- **Required work**: If any record holds an image, omit the image and print the rest exactly.

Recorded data
════════════════

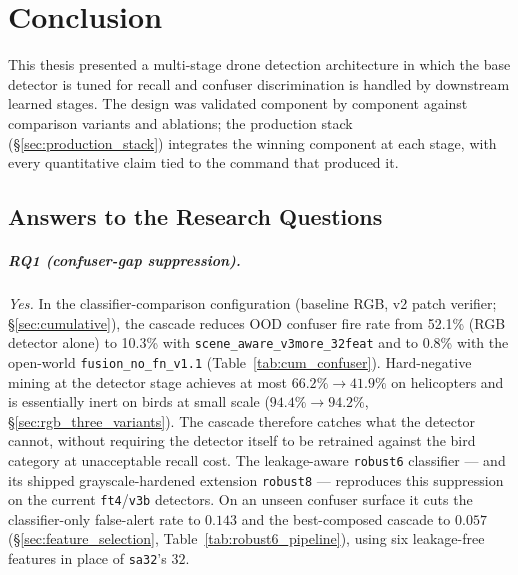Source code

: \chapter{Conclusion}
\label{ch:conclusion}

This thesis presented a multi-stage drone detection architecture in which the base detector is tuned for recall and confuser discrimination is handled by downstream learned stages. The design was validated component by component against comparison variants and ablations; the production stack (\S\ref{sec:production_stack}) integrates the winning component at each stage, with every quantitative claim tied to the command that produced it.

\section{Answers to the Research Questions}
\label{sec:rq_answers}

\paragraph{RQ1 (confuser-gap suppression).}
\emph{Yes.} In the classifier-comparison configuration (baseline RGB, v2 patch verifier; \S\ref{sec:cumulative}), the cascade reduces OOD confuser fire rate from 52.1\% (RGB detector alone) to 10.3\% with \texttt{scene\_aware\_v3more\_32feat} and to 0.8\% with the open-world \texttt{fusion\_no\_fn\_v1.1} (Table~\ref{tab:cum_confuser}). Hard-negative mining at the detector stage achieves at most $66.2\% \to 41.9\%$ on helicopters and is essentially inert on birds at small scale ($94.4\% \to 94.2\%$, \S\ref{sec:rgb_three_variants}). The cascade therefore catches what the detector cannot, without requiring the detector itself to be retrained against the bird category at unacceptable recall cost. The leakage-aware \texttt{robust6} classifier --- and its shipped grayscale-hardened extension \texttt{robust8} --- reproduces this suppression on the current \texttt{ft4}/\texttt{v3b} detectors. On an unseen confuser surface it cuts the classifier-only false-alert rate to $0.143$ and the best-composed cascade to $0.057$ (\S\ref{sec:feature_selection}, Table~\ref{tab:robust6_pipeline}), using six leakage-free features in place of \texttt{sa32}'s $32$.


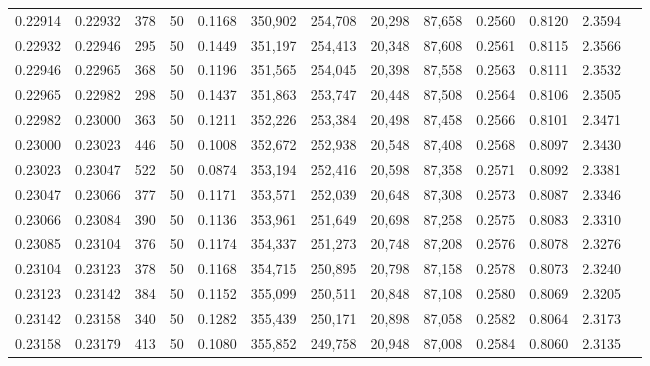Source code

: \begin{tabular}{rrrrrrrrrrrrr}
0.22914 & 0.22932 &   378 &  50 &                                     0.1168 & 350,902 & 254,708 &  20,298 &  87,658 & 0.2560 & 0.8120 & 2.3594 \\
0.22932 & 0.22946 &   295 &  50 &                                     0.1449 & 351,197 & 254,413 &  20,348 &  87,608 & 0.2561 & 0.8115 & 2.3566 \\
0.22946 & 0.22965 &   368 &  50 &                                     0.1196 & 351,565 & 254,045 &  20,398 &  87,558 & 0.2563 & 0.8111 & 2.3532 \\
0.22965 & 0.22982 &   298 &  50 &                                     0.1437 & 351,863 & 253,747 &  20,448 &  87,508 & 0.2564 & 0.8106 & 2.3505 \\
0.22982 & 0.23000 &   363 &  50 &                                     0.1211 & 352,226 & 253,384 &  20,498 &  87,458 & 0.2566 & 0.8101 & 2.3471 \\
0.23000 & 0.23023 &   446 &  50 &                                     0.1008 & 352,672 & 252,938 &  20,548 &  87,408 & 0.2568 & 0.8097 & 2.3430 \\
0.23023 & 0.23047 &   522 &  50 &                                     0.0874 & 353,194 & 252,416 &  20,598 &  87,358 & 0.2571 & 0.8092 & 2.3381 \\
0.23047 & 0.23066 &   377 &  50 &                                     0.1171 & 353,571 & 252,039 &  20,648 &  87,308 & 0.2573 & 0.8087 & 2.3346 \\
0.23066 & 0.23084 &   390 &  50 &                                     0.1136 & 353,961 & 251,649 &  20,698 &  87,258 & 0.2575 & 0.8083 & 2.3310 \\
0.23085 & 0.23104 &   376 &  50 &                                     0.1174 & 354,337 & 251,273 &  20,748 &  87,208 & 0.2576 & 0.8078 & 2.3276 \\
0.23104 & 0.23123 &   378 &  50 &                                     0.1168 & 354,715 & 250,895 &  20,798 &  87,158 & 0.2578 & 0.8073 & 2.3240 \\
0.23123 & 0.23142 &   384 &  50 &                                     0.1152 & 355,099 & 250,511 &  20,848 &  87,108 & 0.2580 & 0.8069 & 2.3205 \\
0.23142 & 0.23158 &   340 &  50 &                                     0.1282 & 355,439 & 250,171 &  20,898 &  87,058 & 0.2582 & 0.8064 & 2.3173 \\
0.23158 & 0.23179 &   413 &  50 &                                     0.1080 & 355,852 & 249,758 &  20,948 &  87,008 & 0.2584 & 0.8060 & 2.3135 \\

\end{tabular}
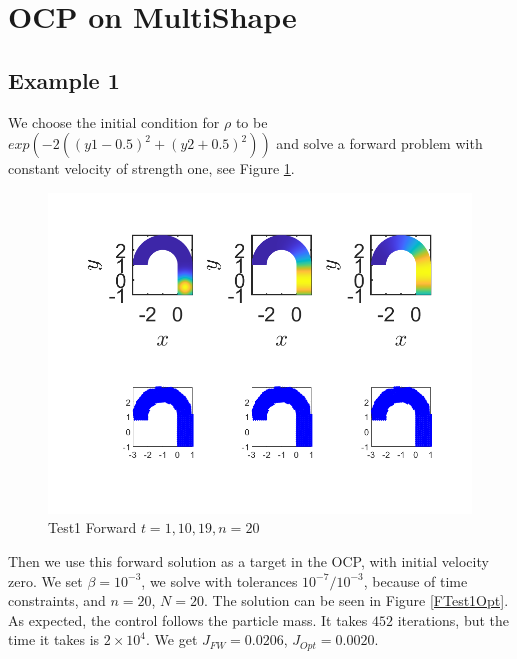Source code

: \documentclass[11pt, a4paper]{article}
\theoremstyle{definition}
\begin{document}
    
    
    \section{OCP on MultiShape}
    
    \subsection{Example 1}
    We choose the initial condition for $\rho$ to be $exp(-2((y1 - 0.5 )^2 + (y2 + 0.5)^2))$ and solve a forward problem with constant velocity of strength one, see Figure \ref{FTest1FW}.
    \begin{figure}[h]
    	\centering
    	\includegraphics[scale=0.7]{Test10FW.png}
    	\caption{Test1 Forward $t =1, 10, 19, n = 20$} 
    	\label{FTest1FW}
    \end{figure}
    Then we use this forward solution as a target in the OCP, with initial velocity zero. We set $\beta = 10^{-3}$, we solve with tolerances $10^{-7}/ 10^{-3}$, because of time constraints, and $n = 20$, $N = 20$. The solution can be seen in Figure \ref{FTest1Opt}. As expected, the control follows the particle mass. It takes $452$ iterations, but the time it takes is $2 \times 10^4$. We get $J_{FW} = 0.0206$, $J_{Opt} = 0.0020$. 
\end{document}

════════════════

- **Finished exercise**:
Source code

: \chapter{Conclusion}
\label{ch:conclusion}

This thesis presented a multi-stage drone detection architecture in which the base detector is tuned for recall and confuser discrimination is handled by downstream learned stages. The design was validated component by component against comparison variants and ablations; the production stack (\S\ref{sec:production_stack}) integrates the winning component at each stage, with every quantitative claim tied to the command that produced it.

\section{Answers to the Research Questions}
\label{sec:rq_answers}

\paragraph{RQ1 (confuser-gap suppression).}
\emph{Yes.} In the classifier-comparison configuration (baseline RGB, v2 patch verifier; \S\ref{sec:cumulative}), the cascade reduces OOD confuser fire rate from 52.1\% (RGB detector alone) to 10.3\% with \texttt{scene\_aware\_v3more\_32feat} and to 0.8\% with the open-world \texttt{fusion\_no\_fn\_v1.1} (Table~\ref{tab:cum_confuser}). Hard-negative mining at the detector stage achieves at most $66.2\% \to 41.9\%$ on helicopters and is essentially inert on birds at small scale ($94.4\% \to 94.2\%$, \S\ref{sec:rgb_three_variants}). The cascade therefore catches what the detector cannot, without requiring the detector itself to be retrained against the bird category at unacceptable recall cost. The leakage-aware \texttt{robust6} classifier --- and its shipped grayscale-hardened extension \texttt{robust8} --- reproduces this suppression on the current \texttt{ft4}/\texttt{v3b} detectors. On an unseen confuser surface it cuts the classifier-only false-alert rate to $0.143$ and the best-composed cascade to $0.057$ (\S\ref{sec:feature_selection}, Table~\ref{tab:robust6_pipeline}), using six leakage-free features in place of \texttt{sa32}'s $32$.


Source code

: \begin{tabular}{rrrrrrrrrrrrr}
0.22914 & 0.22932 &   378 &  50 &                                     0.1168 & 350,902 & 254,708 &  20,298 &  87,658 & 0.2560 & 0.8120 & 2.3594 \\
0.22932 & 0.22946 &   295 &  50 &                                     0.1449 & 351,197 & 254,413 &  20,348 &  87,608 & 0.2561 & 0.8115 & 2.3566 \\
0.22946 & 0.22965 &   368 &  50 &                                     0.1196 & 351,565 & 254,045 &  20,398 &  87,558 & 0.2563 & 0.8111 & 2.3532 \\
0.22965 & 0.22982 &   298 &  50 &                                     0.1437 & 351,863 & 253,747 &  20,448 &  87,508 & 0.2564 & 0.8106 & 2.3505 \\
0.22982 & 0.23000 &   363 &  50 &                                     0.1211 & 352,226 & 253,384 &  20,498 &  87,458 & 0.2566 & 0.8101 & 2.3471 \\
0.23000 & 0.23023 &   446 &  50 &                                     0.1008 & 352,672 & 252,938 &  20,548 &  87,408 & 0.2568 & 0.8097 & 2.3430 \\
0.23023 & 0.23047 &   522 &  50 &                                     0.0874 & 353,194 & 252,416 &  20,598 &  87,358 & 0.2571 & 0.8092 & 2.3381 \\
0.23047 & 0.23066 &   377 &  50 &                                     0.1171 & 353,571 & 252,039 &  20,648 &  87,308 & 0.2573 & 0.8087 & 2.3346 \\
0.23066 & 0.23084 &   390 &  50 &                                     0.1136 & 353,961 & 251,649 &  20,698 &  87,258 & 0.2575 & 0.8083 & 2.3310 \\
0.23085 & 0.23104 &   376 &  50 &                                     0.1174 & 354,337 & 251,273 &  20,748 &  87,208 & 0.2576 & 0.8078 & 2.3276 \\
0.23104 & 0.23123 &   378 &  50 &                                     0.1168 & 354,715 & 250,895 &  20,798 &  87,158 & 0.2578 & 0.8073 & 2.3240 \\
0.23123 & 0.23142 &   384 &  50 &                                     0.1152 & 355,099 & 250,511 &  20,848 &  87,108 & 0.2580 & 0.8069 & 2.3205 \\
0.23142 & 0.23158 &   340 &  50 &                                     0.1282 & 355,439 & 250,171 &  20,898 &  87,058 & 0.2582 & 0.8064 & 2.3173 \\
0.23158 & 0.23179 &   413 &  50 &                                     0.1080 & 355,852 & 249,758 &  20,948 &  87,008 & 0.2584 & 0.8060 & 2.3135 \\

\end{tabular}
Source code

: \documentclass[11pt, a4paper]{article}
\theoremstyle{definition}
\begin{document}
    
    
    \section{OCP on MultiShape}
    
    \subsection{Example 1}
    We choose the initial condition for $\rho$ to be $exp(-2((y1 - 0.5 )^2 + (y2 + 0.5)^2))$ and solve a forward problem with constant velocity of strength one, see Figure \ref{FTest1FW}.
    \begin{figure}[h]
    	\centering
    	\includegraphics[scale=0.7]{Test10FW.png}
    	\caption{Test1 Forward $t =1, 10, 19, n = 20$} 
    	\label{FTest1FW}
    \end{figure}
    Then we use this forward solution as a target in the OCP, with initial velocity zero. We set $\beta = 10^{-3}$, we solve with tolerances $10^{-7}/ 10^{-3}$, because of time constraints, and $n = 20$, $N = 20$. The solution can be seen in Figure \ref{FTest1Opt}. As expected, the control follows the particle mass. It takes $452$ iterations, but the time it takes is $2 \times 10^4$. We get $J_{FW} = 0.0206$, $J_{Opt} = 0.0020$. 
\end{document}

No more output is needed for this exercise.